Full text of interest rate decision
Recent indicators suggest that economic activity continues to expand at a solid pace. Job gains have moderated somewhat and the unemployment rate has increased somewhat but remains low. Inflation has eased somewhat over the past year but remains somewhat elevated. In recent months, the Committee has made some further progress toward its 2 percent inflation objective.
The Committee is committed to achieving maximum employment and 2 percent inflation over the longer run. The Committee judges that the risks to achieving its employment and inflation goals are becoming more balanced. The economic outlook is uncertain, and the Committee is mindful of risks to its dual mandate.

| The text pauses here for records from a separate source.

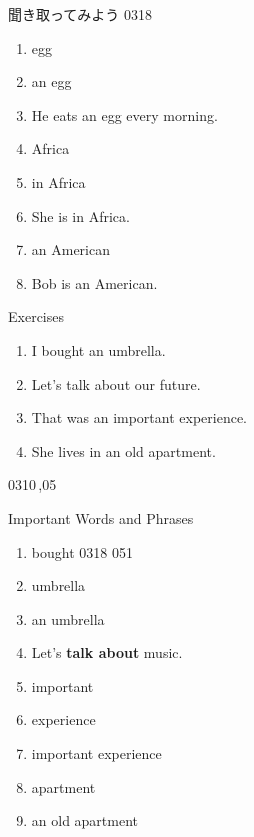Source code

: \documentclass[aspectratio=169,xcolor={dvipsnames,table}]{beamer}
\begin{document}
\begin{frame}[plain]{聞き取ってみよう}
  \Large
  \hfill{\tiny 0318}\,{\scriptsize {}}

  \begin{enumerate}\setlength{\itemsep}{-1pt}
    \item<2-> egg
    \item<3-> an egg
    \item<4-> He eats an egg every morning.
    \item<5-> Africa
    \item<6-> in Africa
    \item<7-> She is in Africa.
    \item<8-> an American
    \item<9-> Bob is an American.
  \end{enumerate}

\end{frame}
\begin{frame}[plain]{Exercises}
  \Large
  \begin{enumerate}
    \item I bought \only<2->{\textcolor{Maroon}{\textbottomtiebar\ }} an  umbrella.
    \item Let's talk \only<4->{\textcolor{Maroon}{\textbottomtiebar\ }} about  our future.
    \item That was \only<6->{\textcolor{Maroon}{\textbottomtiebar\ }} an  important  experience.
    \item She lives \only<9->{\textcolor{Maroon}{\textbottomtiebar\ }} in  an  old   apartment.
  \end{enumerate}

  \hfill{\tiny 0310}\,{\tiny{},05}
\end{frame}
\begin{frame}[plain]{Important Words and Phrases}
  \Large
  \begin{enumerate}\setlength{\itemsep}{-1pt}
    \item bought
          \hfill{\tiny 0318}\,{\tiny{}\,051}
    \item umbrella
    \item an umbrella
    \item Let's \textbf{talk about} music.
    \item important
    \item experience
    \item important experience
    \item apartment
    \item an old apartment
  \end{enumerate}

\end{frame}
\end{document}

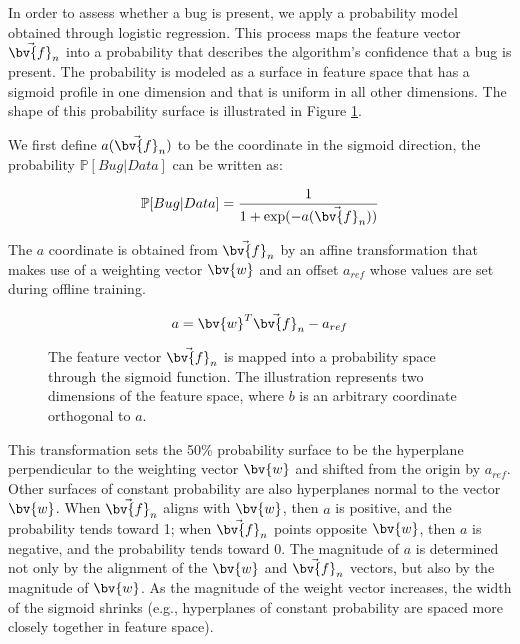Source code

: 
In order to assess whether a bug is present, we apply a probability
model obtained through logistic regression. This process maps the
feature vector $\vec{\bv{f}}_n$ into a probability that describes
the algorithm's confidence that a bug is present.  The probability is
modeled as a surface in feature space that has a sigmoid
profile in one dimension and that is uniform in all other
dimensions. The shape of this probability surface is illustrated in
Figure \ref{fig:sigmoid}.

We first define $a(\vec{\bv{f}}_n)$ to be the coordinate in the sigmoid direction,
the probability $\mathbb{P}[Bug | Data]$ can be written as:

\begin{equation}
  \label{e:prob_bug}
  \mathbb{P}[Bug | Data] = \frac{1}{1 + \exp(-a(\vec{\bv{f}}_n))}
\end{equation}

The $a$ coordinate is obtained from $\vec{\bv{f}}_n$ by an affine
transformation that makes use of a weighting vector $\bv{w}$ and an
offset $a_{ref}$ whose values are set during offline training. 

\begin{equation}
  \label{e:logreg}
  a = \bv{w}^T \vec{\bv{f}}_n - a_{ref}
\end{equation}

\begin{figure}[h]
  \caption{The feature vector $\vec{\bv{f}}_n$ is mapped into a probability
    space through the sigmoid function. The illustration represents
    two dimensions of the feature space, where $b$ is an arbitrary
    coordinate orthogonal to $a$.}
  \label{fig:sigmoid}
\end{figure}

This transformation sets the 50\% probability surface to be the
hyperplane perpendicular to the weighting vector $\bv{w}$ and shifted
from the origin by $a_{ref}$.  Other surfaces of constant probability
are also hyperplanes normal to the vector $\bv{w}$.  When $\vec{\bv{f}}_n$
aligns with $\bv{w}$, then $a$ is positive, and the probability tends
toward 1; when $\vec{\bv{f}}_n$ points opposite $\bv{w}$, then $a$ is
negative, and the probability tends toward 0.  The magnitude of $a$ is
determined not only by the alignment of the $\bv{w}$ and
$\vec{\bv{f}}_n$ vectors, but
also by the magnitude of $\bv{w}$.  As the magnitude of the weight
vector increases, the width of the sigmoid shrinks (e.g., hyperplanes
of constant probability are spaced more closely together in feature
space).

To support its goals, the Committee decided to maintain the target range for the federal funds rate at 5-1/4 to 5-1/ 2 percent. In considering any adjustments to the target range for the federal funds rate, the Committee will carefully assess emerging data, the changing outlook, and the balance of risks. The Committee does not believe it would be appropriate to lower the target range until confidence increases that inflation is moving toward its 2 percent goal on a sustained basis. In addition, the Committee will continue to reduce its holdings of Treasury securities, agency debt, and agency mortgage-backed securities. The Committee is strongly committed to returning inflation to its 2 percent goal.
In assessing the appropriate stance of monetary policy, the Committee will continue to monitor the implications of incoming information for the economic outlook. If risks emerge that could impede the Committee's achievement of its goals, the Committee will be prepared to adjust the stance of monetary policy as appropriate. The Committee's assessments will take into account a wide range of information, including labor market conditions, inflation pressures and inflation expectations, and financial and international developments.
Voting in favor of this monetary policy action were: Jerome H. Powell, Chairman; John C. Williams, Vice Chairman; Thomas I. Barkin; Michael S. Barr; Raphael W. Bostic; Michelle W. Bowman; Lisa D. Cook; Mary C. Daly; Austan D. Goolsbee; Philip N. Jefferson; Adriana D. Kugler; and Christopher J. Waller. Austan D. Goolsbee voted as an alternate member at this meeting.